» **Work task**: Below are some records; output all of them exactly as they read.

» **Stored records**:
━━━━

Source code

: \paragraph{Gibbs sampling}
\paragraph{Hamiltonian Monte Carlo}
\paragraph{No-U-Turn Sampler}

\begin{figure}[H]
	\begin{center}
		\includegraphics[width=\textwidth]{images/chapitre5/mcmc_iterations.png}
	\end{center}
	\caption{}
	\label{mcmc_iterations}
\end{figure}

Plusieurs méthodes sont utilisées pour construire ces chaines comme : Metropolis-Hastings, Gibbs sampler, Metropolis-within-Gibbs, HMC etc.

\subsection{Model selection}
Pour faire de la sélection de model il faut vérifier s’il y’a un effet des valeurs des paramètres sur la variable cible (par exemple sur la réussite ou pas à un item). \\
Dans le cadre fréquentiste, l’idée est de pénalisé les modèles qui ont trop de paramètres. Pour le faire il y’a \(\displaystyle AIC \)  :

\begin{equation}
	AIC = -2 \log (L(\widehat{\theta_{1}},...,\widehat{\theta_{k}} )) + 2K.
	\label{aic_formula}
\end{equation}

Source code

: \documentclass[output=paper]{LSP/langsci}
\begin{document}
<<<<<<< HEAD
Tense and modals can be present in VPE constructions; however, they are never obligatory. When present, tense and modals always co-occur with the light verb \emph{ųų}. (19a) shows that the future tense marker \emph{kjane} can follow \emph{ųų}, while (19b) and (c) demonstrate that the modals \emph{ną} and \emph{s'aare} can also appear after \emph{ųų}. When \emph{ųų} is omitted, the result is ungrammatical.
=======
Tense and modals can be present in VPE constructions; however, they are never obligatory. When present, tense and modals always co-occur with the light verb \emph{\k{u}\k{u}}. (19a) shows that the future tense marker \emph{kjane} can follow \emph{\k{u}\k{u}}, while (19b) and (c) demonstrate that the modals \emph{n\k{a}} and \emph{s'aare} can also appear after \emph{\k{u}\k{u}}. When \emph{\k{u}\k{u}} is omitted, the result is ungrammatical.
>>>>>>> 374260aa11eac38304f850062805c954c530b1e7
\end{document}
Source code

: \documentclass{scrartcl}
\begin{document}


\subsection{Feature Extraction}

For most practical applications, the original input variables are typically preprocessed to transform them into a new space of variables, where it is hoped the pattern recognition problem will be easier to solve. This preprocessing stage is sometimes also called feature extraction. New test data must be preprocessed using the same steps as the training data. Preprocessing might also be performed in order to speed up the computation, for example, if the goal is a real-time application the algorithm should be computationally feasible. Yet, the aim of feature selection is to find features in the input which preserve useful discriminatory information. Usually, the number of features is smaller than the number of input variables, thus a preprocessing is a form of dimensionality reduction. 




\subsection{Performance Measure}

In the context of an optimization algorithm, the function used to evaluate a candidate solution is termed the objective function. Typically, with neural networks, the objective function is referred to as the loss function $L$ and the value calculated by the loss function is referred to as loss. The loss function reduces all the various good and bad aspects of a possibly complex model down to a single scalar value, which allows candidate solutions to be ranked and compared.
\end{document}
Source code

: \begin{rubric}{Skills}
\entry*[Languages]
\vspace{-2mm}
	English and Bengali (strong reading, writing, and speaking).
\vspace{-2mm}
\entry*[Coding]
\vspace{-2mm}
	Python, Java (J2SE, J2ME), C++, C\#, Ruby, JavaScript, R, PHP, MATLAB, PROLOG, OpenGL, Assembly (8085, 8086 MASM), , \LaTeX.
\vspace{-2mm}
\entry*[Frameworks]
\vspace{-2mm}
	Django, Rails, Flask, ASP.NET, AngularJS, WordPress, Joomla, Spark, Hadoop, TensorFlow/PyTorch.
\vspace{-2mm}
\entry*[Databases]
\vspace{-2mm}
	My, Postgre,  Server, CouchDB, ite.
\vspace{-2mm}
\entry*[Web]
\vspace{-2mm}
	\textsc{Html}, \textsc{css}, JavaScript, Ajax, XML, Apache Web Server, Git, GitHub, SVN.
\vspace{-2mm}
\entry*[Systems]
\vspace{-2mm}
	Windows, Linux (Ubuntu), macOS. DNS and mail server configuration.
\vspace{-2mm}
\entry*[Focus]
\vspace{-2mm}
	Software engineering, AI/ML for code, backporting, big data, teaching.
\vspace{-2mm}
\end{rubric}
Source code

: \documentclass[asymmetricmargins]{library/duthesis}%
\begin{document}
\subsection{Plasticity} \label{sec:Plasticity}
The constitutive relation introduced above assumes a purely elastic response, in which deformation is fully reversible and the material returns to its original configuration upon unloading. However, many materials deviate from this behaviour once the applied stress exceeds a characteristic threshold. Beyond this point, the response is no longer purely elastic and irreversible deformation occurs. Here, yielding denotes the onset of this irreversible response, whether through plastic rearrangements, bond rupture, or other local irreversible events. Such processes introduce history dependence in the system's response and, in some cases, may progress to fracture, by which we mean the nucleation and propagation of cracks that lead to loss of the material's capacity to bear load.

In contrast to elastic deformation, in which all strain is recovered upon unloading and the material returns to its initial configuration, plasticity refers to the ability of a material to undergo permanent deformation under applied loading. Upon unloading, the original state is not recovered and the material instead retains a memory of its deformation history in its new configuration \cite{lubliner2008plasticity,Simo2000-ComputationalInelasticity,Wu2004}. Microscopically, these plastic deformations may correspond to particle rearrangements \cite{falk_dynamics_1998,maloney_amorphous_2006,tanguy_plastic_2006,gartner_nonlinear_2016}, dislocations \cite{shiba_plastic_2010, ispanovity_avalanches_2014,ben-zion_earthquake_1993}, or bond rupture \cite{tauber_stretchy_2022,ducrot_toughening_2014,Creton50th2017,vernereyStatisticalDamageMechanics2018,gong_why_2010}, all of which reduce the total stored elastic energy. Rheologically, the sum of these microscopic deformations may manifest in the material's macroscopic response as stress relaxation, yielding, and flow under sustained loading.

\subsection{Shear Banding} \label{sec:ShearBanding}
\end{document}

━━━━

» **Task answer**:
Source code

: \paragraph{Gibbs sampling}
\paragraph{Hamiltonian Monte Carlo}
\paragraph{No-U-Turn Sampler}

\begin{figure}[H]
	\begin{center}
		\includegraphics[width=\textwidth]{images/chapitre5/mcmc_iterations.png}
	\end{center}
	\caption{}
	\label{mcmc_iterations}
\end{figure}

Plusieurs méthodes sont utilisées pour construire ces chaines comme : Metropolis-Hastings, Gibbs sampler, Metropolis-within-Gibbs, HMC etc.

\subsection{Model selection}
Pour faire de la sélection de model il faut vérifier s’il y’a un effet des valeurs des paramètres sur la variable cible (par exemple sur la réussite ou pas à un item). \\
Dans le cadre fréquentiste, l’idée est de pénalisé les modèles qui ont trop de paramètres. Pour le faire il y’a \(\displaystyle AIC \)  :

\begin{equation}
	AIC = -2 \log (L(\widehat{\theta_{1}},...,\widehat{\theta_{k}} )) + 2K.
	\label{aic_formula}
\end{equation}

Source code

: \documentclass[output=paper]{LSP/langsci}
\begin{document}
<<<<<<< HEAD
Tense and modals can be present in VPE constructions; however, they are never obligatory. When present, tense and modals always co-occur with the light verb \emph{ųų}. (19a) shows that the future tense marker \emph{kjane} can follow \emph{ųų}, while (19b) and (c) demonstrate that the modals \emph{ną} and \emph{s'aare} can also appear after \emph{ųų}. When \emph{ųų} is omitted, the result is ungrammatical.
=======
Tense and modals can be present in VPE constructions; however, they are never obligatory. When present, tense and modals always co-occur with the light verb \emph{\k{u}\k{u}}. (19a) shows that the future tense marker \emph{kjane} can follow \emph{\k{u}\k{u}}, while (19b) and (c) demonstrate that the modals \emph{n\k{a}} and \emph{s'aare} can also appear after \emph{\k{u}\k{u}}. When \emph{\k{u}\k{u}} is omitted, the result is ungrammatical.
>>>>>>> 374260aa11eac38304f850062805c954c530b1e7
\end{document}
Source code

: \documentclass{scrartcl}
\begin{document}


\subsection{Feature Extraction}

For most practical applications, the original input variables are typically preprocessed to transform them into a new space of variables, where it is hoped the pattern recognition problem will be easier to solve. This preprocessing stage is sometimes also called feature extraction. New test data must be preprocessed using the same steps as the training data. Preprocessing might also be performed in order to speed up the computation, for example, if the goal is a real-time application the algorithm should be computationally feasible. Yet, the aim of feature selection is to find features in the input which preserve useful discriminatory information. Usually, the number of features is smaller than the number of input variables, thus a preprocessing is a form of dimensionality reduction. 




\subsection{Performance Measure}

In the context of an optimization algorithm, the function used to evaluate a candidate solution is termed the objective function. Typically, with neural networks, the objective function is referred to as the loss function $L$ and the value calculated by the loss function is referred to as loss. The loss function reduces all the various good and bad aspects of a possibly complex model down to a single scalar value, which allows candidate solutions to be ranked and compared.
\end{document}
Source code

: \begin{rubric}{Skills}
\entry*[Languages]
\vspace{-2mm}
	English and Bengali (strong reading, writing, and speaking).
\vspace{-2mm}
\entry*[Coding]
\vspace{-2mm}
	Python, Java (J2SE, J2ME), C++, C\#, Ruby, JavaScript, R, PHP, MATLAB, PROLOG, OpenGL, Assembly (8085, 8086 MASM), , \LaTeX.
\vspace{-2mm}
\entry*[Frameworks]
\vspace{-2mm}
	Django, Rails, Flask, ASP.NET, AngularJS, WordPress, Joomla, Spark, Hadoop, TensorFlow/PyTorch.
\vspace{-2mm}
\entry*[Databases]
\vspace{-2mm}
	My, Postgre,  Server, CouchDB, ite.
\vspace{-2mm}
\entry*[Web]
\vspace{-2mm}
	\textsc{Html}, \textsc{css}, JavaScript, Ajax, XML, Apache Web Server, Git, GitHub, SVN.
\vspace{-2mm}
\entry*[Systems]
\vspace{-2mm}
	Windows, Linux (Ubuntu), macOS. DNS and mail server configuration.
\vspace{-2mm}
\entry*[Focus]
\vspace{-2mm}
	Software engineering, AI/ML for code, backporting, big data, teaching.
\vspace{-2mm}
\end{rubric}
Source code

: \documentclass[asymmetricmargins]{library/duthesis}%
\begin{document}
\subsection{Plasticity} \label{sec:Plasticity}
The constitutive relation introduced above assumes a purely elastic response, in which deformation is fully reversible and the material returns to its original configuration upon unloading. However, many materials deviate from this behaviour once the applied stress exceeds a characteristic threshold. Beyond this point, the response is no longer purely elastic and irreversible deformation occurs. Here, yielding denotes the onset of this irreversible response, whether through plastic rearrangements, bond rupture, or other local irreversible events. Such processes introduce history dependence in the system's response and, in some cases, may progress to fracture, by which we mean the nucleation and propagation of cracks that lead to loss of the material's capacity to bear load.

In contrast to elastic deformation, in which all strain is recovered upon unloading and the material returns to its initial configuration, plasticity refers to the ability of a material to undergo permanent deformation under applied loading. Upon unloading, the original state is not recovered and the material instead retains a memory of its deformation history in its new configuration \cite{lubliner2008plasticity,Simo2000-ComputationalInelasticity,Wu2004}. Microscopically, these plastic deformations may correspond to particle rearrangements \cite{falk_dynamics_1998,maloney_amorphous_2006,tanguy_plastic_2006,gartner_nonlinear_2016}, dislocations \cite{shiba_plastic_2010, ispanovity_avalanches_2014,ben-zion_earthquake_1993}, or bond rupture \cite{tauber_stretchy_2022,ducrot_toughening_2014,Creton50th2017,vernereyStatisticalDamageMechanics2018,gong_why_2010}, all of which reduce the total stored elastic energy. Rheologically, the sum of these microscopic deformations may manifest in the material's macroscopic response as stress relaxation, yielding, and flow under sustained loading.

\subsection{Shear Banding} \label{sec:ShearBanding}
\end{document}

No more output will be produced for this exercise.